In October 2001, unsecured creditors' committees around the country got a scare when the United States District Court for the District of Delaware issued an opinion in the Cybergenics2 case. The District Court’s opinion reversed the Delaware Bankruptcy Court and held that the Cybergenics creditors' committee lacked standing to bring fraudulent transfer claims under Section 544(b) of the Bankruptcy Code. Even more surprising was the Third Circuit's subsequent affirmation of the District Court’s decision. As might be expected, these decisions set a dangerous precedent and threatened to eliminate a potentially valuable arrow from the quiver of unsecured creditors' committees.

Cybergenics Background

In Cybergenics, the debtor — after selling substantially all of its assets — informed the bankruptcy court and the creditors' committee that it would not pursue any avoidance actions, including fraudulent transfer claims. The Cybergenics committee not only believed that colorable fraudulent transfer claims existed against certain lenders and insiders of the debtor under §544(b) of the Bankruptcy Code but had also requested that the debtor prosecute the fraudulent transfer claims. The debtor refused. The Cybergenics committee then sought and obtained leave from the bankruptcy court to derivatively bring the causes of action against the debtor’s lenders and insiders. Once the Cybergenics committee commenced the fraudulent transfer actions, the debtor promptly appealed to the District Court seeking to dismiss the claims brought by the Cybergenics committee on the ground that it did not have standing to bring such claims.

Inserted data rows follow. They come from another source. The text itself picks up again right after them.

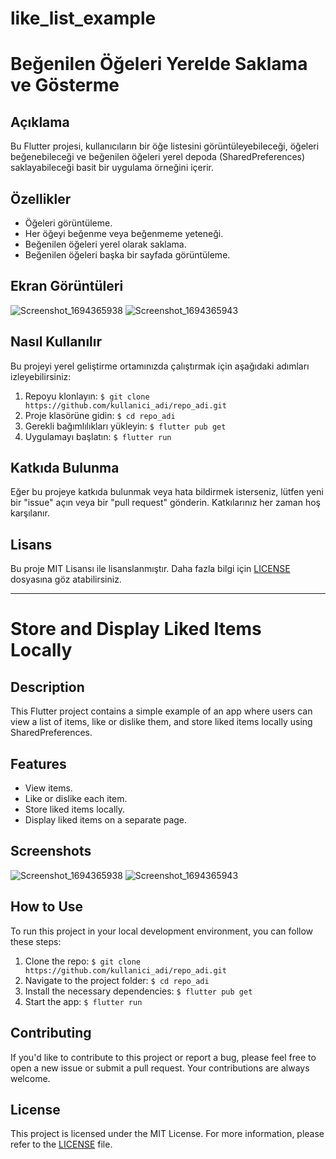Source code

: # like_list_example

# Beğenilen Öğeleri Yerelde Saklama ve Gösterme

## Açıklama

Bu Flutter projesi, kullanıcıların bir öğe listesini görüntüleyebileceği, öğeleri beğenebileceği ve beğenilen öğeleri yerel depoda (SharedPreferences) saklayabileceği basit bir uygulama örneğini içerir.

## Özellikler

- Öğeleri görüntüleme.
- Her öğeyi beğenme veya beğenmeme yeteneği.
- Beğenilen öğeleri yerel olarak saklama.
- Beğenilen öğeleri başka bir sayfada görüntüleme.

## Ekran Görüntüleri

![Screenshot_1694365938](https://github.com/HaticeDilmac/like_list_example/assets/100489350/4bb6d60a-98ee-4aaa-8543-1d65e96a32a3)
![Screenshot_1694365943](https://github.com/HaticeDilmac/like_list_example/assets/100489350/0a28e142-38ce-41be-9e5f-bed09fe6260c)

## Nasıl Kullanılır

Bu projeyi yerel geliştirme ortamınızda çalıştırmak için aşağıdaki adımları izleyebilirsiniz:

1. Repoyu klonlayın: `$ git clone https://github.com/kullanici_adi/repo_adi.git`
2. Proje klasörüne gidin: `$ cd repo_adi`
3. Gerekli bağımlılıkları yükleyin: `$ flutter pub get`
4. Uygulamayı başlatın: `$ flutter run`

## Katkıda Bulunma

Eğer bu projeye katkıda bulunmak veya hata bildirmek isterseniz, lütfen yeni bir "issue" açın veya bir "pull request" gönderin. Katkılarınız her zaman hoş karşılanır.

## Lisans

Bu proje MIT Lisansı ile lisanslanmıştır. Daha fazla bilgi için [LICENSE](LICENSE) dosyasına göz atabilirsiniz.

---

# Store and Display Liked Items Locally

## Description

This Flutter project contains a simple example of an app where users can view a list of items, like or dislike them, and store liked items locally using SharedPreferences.

## Features

- View items.
- Like or dislike each item.
- Store liked items locally.
- Display liked items on a separate page.

## Screenshots


![Screenshot_1694365938](https://github.com/HaticeDilmac/like_list_example/assets/100489350/4bb6d60a-98ee-4aaa-8543-1d65e96a32a3)
![Screenshot_1694365943](https://github.com/HaticeDilmac/like_list_example/assets/100489350/0a28e142-38ce-41be-9e5f-bed09fe6260c)

## How to Use

To run this project in your local development environment, you can follow these steps:

1. Clone the repo: `$ git clone https://github.com/kullanici_adi/repo_adi.git`
2. Navigate to the project folder: `$ cd repo_adi`
3. Install the necessary dependencies: `$ flutter pub get`
4. Start the app: `$ flutter run`

## Contributing

If you'd like to contribute to this project or report a bug, please feel free to open a new issue or submit a pull request. Your contributions are always welcome.

## License

This project is licensed under the MIT License. For more information, please refer to the [LICENSE](LICENSE) file.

Why Was Cybergenics Such a Surprise?

The course of action the Cybergenics committee was attempting to pursue was not unusual. For years prior to Cybergenics, unsecured creditors' committees had long utilized the concept of derivative standing to bring causes of action against third parties when debtors refused to bring such causes of action. The concept of derivative standing was first applied in the bankruptcy context in Chatfield v. O’Dwyer3 as early as 1900. The power of a bankruptcy court to confer derivative standing was then recognized in 1931 by the Second Circuit in In re Eureka Upholstering Co.4 Thus, the Third Circuit was not dealing with a new judicial construct.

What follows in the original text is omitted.